[Data extracted from a collection]
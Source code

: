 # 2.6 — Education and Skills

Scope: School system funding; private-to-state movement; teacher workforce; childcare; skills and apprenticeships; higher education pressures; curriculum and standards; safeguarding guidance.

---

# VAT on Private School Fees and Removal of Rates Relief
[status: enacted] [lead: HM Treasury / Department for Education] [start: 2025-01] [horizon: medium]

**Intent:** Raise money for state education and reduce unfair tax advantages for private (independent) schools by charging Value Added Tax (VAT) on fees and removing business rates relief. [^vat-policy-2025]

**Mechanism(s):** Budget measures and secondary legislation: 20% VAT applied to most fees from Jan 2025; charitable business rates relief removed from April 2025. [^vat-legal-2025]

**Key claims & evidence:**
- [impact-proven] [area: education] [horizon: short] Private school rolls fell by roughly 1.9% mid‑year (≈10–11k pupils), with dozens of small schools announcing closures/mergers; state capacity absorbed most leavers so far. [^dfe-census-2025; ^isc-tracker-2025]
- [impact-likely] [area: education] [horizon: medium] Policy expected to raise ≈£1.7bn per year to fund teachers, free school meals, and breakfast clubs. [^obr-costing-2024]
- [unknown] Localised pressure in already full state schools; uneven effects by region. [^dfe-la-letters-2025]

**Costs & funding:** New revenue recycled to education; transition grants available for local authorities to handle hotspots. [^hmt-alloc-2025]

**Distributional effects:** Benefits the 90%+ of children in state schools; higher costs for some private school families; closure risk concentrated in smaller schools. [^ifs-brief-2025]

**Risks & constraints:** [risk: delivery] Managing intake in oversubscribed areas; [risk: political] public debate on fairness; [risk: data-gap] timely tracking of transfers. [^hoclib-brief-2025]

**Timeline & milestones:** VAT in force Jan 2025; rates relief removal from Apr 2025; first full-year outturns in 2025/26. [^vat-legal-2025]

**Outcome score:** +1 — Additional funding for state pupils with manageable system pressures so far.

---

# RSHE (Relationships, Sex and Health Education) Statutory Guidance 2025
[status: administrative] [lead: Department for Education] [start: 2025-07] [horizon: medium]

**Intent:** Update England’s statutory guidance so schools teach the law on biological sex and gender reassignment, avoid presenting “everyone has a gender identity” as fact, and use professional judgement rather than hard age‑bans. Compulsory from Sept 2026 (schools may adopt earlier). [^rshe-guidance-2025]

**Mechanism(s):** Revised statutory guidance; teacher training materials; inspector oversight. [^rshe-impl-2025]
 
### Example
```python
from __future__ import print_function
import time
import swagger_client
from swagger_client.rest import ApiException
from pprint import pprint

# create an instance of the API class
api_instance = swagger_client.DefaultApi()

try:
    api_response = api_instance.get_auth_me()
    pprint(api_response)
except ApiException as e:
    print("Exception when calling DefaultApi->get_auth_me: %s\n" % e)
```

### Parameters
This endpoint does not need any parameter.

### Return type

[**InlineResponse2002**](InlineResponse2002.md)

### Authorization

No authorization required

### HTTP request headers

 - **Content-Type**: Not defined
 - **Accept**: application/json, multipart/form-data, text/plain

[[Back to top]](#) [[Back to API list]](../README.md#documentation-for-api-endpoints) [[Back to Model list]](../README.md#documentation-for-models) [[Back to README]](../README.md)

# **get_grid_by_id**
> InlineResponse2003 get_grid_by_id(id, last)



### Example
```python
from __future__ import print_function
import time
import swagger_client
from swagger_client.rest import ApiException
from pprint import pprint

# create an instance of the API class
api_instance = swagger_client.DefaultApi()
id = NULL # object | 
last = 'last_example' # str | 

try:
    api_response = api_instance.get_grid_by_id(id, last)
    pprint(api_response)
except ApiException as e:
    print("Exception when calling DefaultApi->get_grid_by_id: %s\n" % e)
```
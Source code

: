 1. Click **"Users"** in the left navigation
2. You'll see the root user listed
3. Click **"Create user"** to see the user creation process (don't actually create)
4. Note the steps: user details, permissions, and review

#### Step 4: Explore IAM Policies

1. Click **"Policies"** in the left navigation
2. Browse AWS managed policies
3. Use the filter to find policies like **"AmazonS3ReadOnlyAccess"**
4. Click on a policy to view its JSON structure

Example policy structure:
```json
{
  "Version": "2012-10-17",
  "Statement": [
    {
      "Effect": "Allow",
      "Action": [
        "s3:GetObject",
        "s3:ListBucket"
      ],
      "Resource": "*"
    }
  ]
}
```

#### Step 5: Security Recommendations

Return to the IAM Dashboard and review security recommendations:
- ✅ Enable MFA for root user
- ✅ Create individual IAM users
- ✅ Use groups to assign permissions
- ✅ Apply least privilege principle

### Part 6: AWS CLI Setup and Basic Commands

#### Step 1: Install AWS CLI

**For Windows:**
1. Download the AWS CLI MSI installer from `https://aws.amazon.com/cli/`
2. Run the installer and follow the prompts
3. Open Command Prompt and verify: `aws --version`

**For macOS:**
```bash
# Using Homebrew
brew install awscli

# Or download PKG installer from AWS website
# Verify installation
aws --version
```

To do - For every line above that has "structure" in it, copy the line.

Solved exercise -
4. Click on a policy to view its JSON structure
Example policy structure:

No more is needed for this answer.